(Records begins)

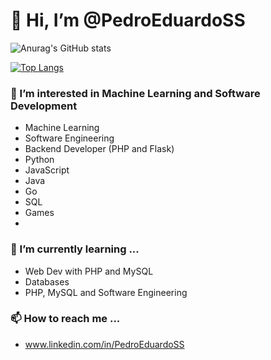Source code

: # 👋 Hi, I’m @PedroEduardoSS

![Anurag's GitHub stats](https://github-readme-stats.vercel.app/api?username=PedroEduardoSS&theme=gotham&show_icons=true)

[![Top Langs](https://github-readme-stats.vercel.app/api/top-langs/?username=PedroEduardoSS&theme=gotham&layout=compact&langs_count=8)](https://github.com/PedroEduardoSS/github-readme-stats)

### 👀 I’m interested in Machine Learning and Software Development
- Machine Learning
- Software Engineering
- Backend Developer (PHP and Flask)
- Python
- JavaScript
- Java
- Go
- SQL
- Games
- 
### 🌱 I’m currently learning ...
- Web Dev with PHP and MySQL
- Databases
- PHP, MySQL and Software Engineering

### 📫 How to reach me ...
- www.linkedin.com/in/PedroEduardoSS

<!---
PedroEduardoSS/PedroEduardoSS is a ✨ special ✨ repository because its `README.md` (this file) appears on your GitHub profile.
You can click the Preview link to take a look at your changes.
--->
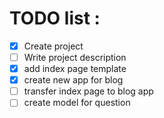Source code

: # TODO list :


- [x] Create project
- [ ] Write project description
- [X] add index page template
- [X] create new app for blog
- [ ] transfer index page to blog app
- [ ] create model for question
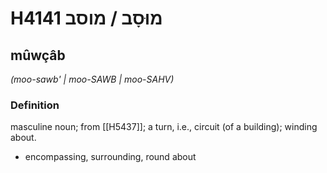 # H4141 מוּסָב / מוסב

## mûwçâb

_(moo-sawb' | moo-SAWB | moo-SAHV)_

### Definition

masculine noun; from [[H5437]]; a turn, i.e., circuit (of a building); winding about.

- encompassing, surrounding, round about
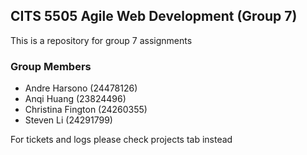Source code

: ## CITS 5505 Agile Web Development (Group 7)
This is a repository for group 7 assignments

### Group Members
- Andre Harsono (24478126)
- Anqi Huang (23824496)
- Christina Fington (24260355)
- Steven Li (24291799)

For tickets and logs please check projects tab instead
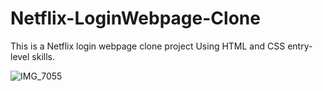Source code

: # Netflix-LoginWebpage-Clone
This is a Netflix login webpage clone project Using HTML and CSS entry-level skills.

![IMG_7055](https://user-images.githubusercontent.com/121295620/214131919-8663b311-84de-4fcf-b193-004018174d59.jpg)




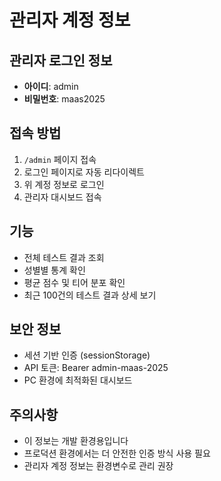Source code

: # 관리자 계정 정보

## 관리자 로그인 정보
- **아이디**: admin
- **비밀번호**: maas2025

## 접속 방법
1. `/admin` 페이지 접속
2. 로그인 페이지로 자동 리다이렉트
3. 위 계정 정보로 로그인
4. 관리자 대시보드 접속

## 기능
- 전체 테스트 결과 조회
- 성별별 통계 확인
- 평균 점수 및 티어 분포 확인
- 최근 100건의 테스트 결과 상세 보기

## 보안 정보
- 세션 기반 인증 (sessionStorage)
- API 토큰: Bearer admin-maas-2025
- PC 환경에 최적화된 대시보드

## 주의사항
- 이 정보는 개발 환경용입니다
- 프로덕션 환경에서는 더 안전한 인증 방식 사용 필요
- 관리자 계정 정보는 환경변수로 관리 권장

(Records ends)

The problem:
Restate the entire listing word for word, excluding pictures.

Completed task:
Source code

: # 👋 Hi, I’m @PedroEduardoSS

![Anurag's GitHub stats](https://github-readme-stats.vercel.app/api?username=PedroEduardoSS&theme=gotham&show_icons=true)

[![Top Langs](https://github-readme-stats.vercel.app/api/top-langs/?username=PedroEduardoSS&theme=gotham&layout=compact&langs_count=8)](https://github.com/PedroEduardoSS/github-readme-stats)

### 👀 I’m interested in Machine Learning and Software Development
- Machine Learning
- Software Engineering
- Backend Developer (PHP and Flask)
- Python
- JavaScript
- Java
- Go
- SQL
- Games
- 
### 🌱 I’m currently learning ...
- Web Dev with PHP and MySQL
- Databases
- PHP, MySQL and Software Engineering

### 📫 How to reach me ...
- www.linkedin.com/in/PedroEduardoSS

<!---
PedroEduardoSS/PedroEduardoSS is a ✨ special ✨ repository because its `README.md` (this file) appears on your GitHub profile.
You can click the Preview link to take a look at your changes.
--->
Source code

: # TODO list :


- [x] Create project
- [ ] Write project description
- [X] add index page template
- [X] create new app for blog
- [ ] transfer index page to blog app
- [ ] create model for question
 # H4141 מוּסָב / מוסב

## mûwçâb

_(moo-sawb' | moo-SAWB | moo-SAHV)_

### Definition

masculine noun; from [[H5437]]; a turn, i.e., circuit (of a building); winding about.

- encompassing, surrounding, round about
Source code

: ## CITS 5505 Agile Web Development (Group 7)
This is a repository for group 7 assignments

### Group Members
- Andre Harsono (24478126)
- Anqi Huang (23824496)
- Christina Fington (24260355)
- Steven Li (24291799)

For tickets and logs please check projects tab instead
Source code

: # Netflix-LoginWebpage-Clone
This is a Netflix login webpage clone project Using HTML and CSS entry-level skills.

![IMG_7055](https://user-images.githubusercontent.com/121295620/214131919-8663b311-84de-4fcf-b193-004018174d59.jpg)




Source code

: # 관리자 계정 정보

## 관리자 로그인 정보
- **아이디**: admin
- **비밀번호**: maas2025

## 접속 방법
1. `/admin` 페이지 접속
2. 로그인 페이지로 자동 리다이렉트
3. 위 계정 정보로 로그인
4. 관리자 대시보드 접속

## 기능
- 전체 테스트 결과 조회
- 성별별 통계 확인
- 평균 점수 및 티어 분포 확인
- 최근 100건의 테스트 결과 상세 보기

## 보안 정보
- 세션 기반 인증 (sessionStorage)
- API 토큰: Bearer admin-maas-2025
- PC 환경에 최적화된 대시보드

## 주의사항
- 이 정보는 개발 환경용입니다
- 프로덕션 환경에서는 더 안전한 인증 방식 사용 필요
- 관리자 계정 정보는 환경변수로 관리 권장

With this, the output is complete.